Luxx wrote in post #18192004
If you had to say how many stops better the 5DIV is vs 5DIII at high ISO what would you say? 1/2 stop? 2/3?
That is actually two distinct questions which could be confused as one. One could be "what ISO on the 5D4 is like the 5D3 at ISO 6400", and the other, "how many stops less noise (read noise) does the 5D4 have at high ISOs?".
These are two different things, but they are both facing the same reality that both cameras capture pretty much the same amount of light, so virtually all of the noise difference is read noise, both quantity and quality, and has little to do with photon noise. That makes the most difference in the shadow areas, especially at low ISOs, where it only affects the deepest shadows. In a high-key or high-contrast ISO 6400 image, you would probably be hard-pressed to find much difference. In an ISO 6400 image with visible gradients in shadow ranges, you would more likely see a difference. Both set to their highest ISO, and pushed to ISO 400k, and median-filtered and reduced to a 600*400 web image, the 5D4, I think, would have significantly less noise.
Same for situations where heavy cropping is needed and more sharpening is used; sharpening increases noise, so the more you have to sharpen, the more the noise is emphasized. Since the 5D4 has smaller pixels, and both have AA filters, then the AA filter of the 5D3 dulls things more, with a larger radius, so the 5D4 should cause you not to have to sharpen as much for heavy crops, extending its advantage.
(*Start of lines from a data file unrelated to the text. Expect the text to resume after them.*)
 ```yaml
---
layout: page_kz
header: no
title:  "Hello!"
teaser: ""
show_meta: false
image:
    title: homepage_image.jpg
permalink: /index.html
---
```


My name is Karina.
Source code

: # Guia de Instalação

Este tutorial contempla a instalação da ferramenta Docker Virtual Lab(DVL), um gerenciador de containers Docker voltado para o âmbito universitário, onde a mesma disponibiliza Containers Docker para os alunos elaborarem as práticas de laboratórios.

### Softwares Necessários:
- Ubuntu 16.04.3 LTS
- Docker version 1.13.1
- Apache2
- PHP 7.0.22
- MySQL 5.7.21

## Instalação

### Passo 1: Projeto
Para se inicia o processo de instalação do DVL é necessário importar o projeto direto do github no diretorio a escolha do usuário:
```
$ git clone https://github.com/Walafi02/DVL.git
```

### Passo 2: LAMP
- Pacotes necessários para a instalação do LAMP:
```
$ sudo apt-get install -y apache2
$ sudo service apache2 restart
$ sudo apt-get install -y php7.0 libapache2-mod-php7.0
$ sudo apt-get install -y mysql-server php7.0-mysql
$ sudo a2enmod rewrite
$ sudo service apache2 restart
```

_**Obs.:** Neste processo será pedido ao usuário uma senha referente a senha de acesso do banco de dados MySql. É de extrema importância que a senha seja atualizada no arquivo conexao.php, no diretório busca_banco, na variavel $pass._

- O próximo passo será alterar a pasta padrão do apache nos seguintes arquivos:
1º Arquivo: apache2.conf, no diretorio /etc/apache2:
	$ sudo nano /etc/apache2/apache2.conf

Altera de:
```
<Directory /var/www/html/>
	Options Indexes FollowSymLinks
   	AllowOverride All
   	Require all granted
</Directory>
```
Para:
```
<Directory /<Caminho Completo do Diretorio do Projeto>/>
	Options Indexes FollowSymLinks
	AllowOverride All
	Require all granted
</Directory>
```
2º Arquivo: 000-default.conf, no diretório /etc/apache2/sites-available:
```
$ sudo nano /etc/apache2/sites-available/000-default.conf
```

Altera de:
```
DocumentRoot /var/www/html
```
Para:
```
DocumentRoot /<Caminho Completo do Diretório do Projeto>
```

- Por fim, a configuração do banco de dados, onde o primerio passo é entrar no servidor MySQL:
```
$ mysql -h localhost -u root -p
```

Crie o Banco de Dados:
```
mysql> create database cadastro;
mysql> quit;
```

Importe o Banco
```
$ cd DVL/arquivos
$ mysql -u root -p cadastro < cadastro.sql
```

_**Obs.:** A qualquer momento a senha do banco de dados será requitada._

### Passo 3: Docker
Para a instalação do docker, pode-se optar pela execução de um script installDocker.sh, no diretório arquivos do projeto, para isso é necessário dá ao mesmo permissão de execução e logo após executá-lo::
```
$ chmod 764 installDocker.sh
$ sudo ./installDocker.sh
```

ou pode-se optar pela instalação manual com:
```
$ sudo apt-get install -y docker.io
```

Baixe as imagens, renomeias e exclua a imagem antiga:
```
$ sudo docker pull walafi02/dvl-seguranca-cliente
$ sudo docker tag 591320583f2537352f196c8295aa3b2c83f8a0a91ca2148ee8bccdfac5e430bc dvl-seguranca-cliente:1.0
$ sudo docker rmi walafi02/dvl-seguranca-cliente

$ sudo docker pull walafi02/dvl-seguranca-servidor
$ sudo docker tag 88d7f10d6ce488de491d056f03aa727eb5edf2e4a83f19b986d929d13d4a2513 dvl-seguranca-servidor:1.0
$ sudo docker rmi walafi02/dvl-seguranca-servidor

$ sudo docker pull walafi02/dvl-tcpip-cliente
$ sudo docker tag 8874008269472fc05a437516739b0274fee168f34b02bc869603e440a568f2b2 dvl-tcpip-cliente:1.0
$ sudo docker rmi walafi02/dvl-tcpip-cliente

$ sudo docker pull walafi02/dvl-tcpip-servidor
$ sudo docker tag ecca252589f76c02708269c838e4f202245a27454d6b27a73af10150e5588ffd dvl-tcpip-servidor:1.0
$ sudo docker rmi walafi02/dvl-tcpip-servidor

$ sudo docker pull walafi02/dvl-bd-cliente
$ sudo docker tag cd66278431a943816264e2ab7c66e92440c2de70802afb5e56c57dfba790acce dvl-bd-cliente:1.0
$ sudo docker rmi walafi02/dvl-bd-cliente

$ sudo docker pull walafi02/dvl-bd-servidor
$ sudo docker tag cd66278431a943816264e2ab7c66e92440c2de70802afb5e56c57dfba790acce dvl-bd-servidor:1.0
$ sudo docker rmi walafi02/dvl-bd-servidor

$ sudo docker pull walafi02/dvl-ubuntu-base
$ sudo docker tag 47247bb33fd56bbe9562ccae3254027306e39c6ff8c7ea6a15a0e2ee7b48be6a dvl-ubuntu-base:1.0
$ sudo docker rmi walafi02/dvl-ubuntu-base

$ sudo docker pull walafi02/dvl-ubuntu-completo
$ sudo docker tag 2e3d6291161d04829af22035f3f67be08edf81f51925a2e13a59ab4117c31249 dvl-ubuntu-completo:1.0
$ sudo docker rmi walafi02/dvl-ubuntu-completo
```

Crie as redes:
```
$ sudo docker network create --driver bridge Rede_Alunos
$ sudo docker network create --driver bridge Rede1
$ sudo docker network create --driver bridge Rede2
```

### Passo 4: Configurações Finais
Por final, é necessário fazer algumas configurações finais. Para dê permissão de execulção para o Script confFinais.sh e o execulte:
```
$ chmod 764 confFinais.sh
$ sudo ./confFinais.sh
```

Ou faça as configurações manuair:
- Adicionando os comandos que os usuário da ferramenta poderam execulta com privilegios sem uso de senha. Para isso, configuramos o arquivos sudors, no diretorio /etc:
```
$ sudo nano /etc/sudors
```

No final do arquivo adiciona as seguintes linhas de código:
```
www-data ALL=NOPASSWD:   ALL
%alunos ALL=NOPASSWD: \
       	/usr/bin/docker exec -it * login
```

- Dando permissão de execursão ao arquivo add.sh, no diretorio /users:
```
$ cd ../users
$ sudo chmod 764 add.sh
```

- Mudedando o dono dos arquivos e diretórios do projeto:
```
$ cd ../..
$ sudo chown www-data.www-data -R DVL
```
We've already heard lots of people praising the greater crop-ability of the 5D4 at higher ISOs.
Empirically, as measured by DxOMark, the 5D4 has about 0.4 stops less read noise than the 5D3 at medium ISOs like 6400, and this increases to about 0.6 stops at the highest ISOs. DxO does not, however, measure the character of the noise, and the better character of the 5D4 means more practical read noise difference than the numbers 0.4 stops or 0.6 stops would suggest.
So, I don't think there is a simple one-number answer to your question; it depends on the tonal levels concerned, so you can see anywhere from close to zero stops to a few stops subjective difference, depending on what you are shooting and what scale you are displaying the result at.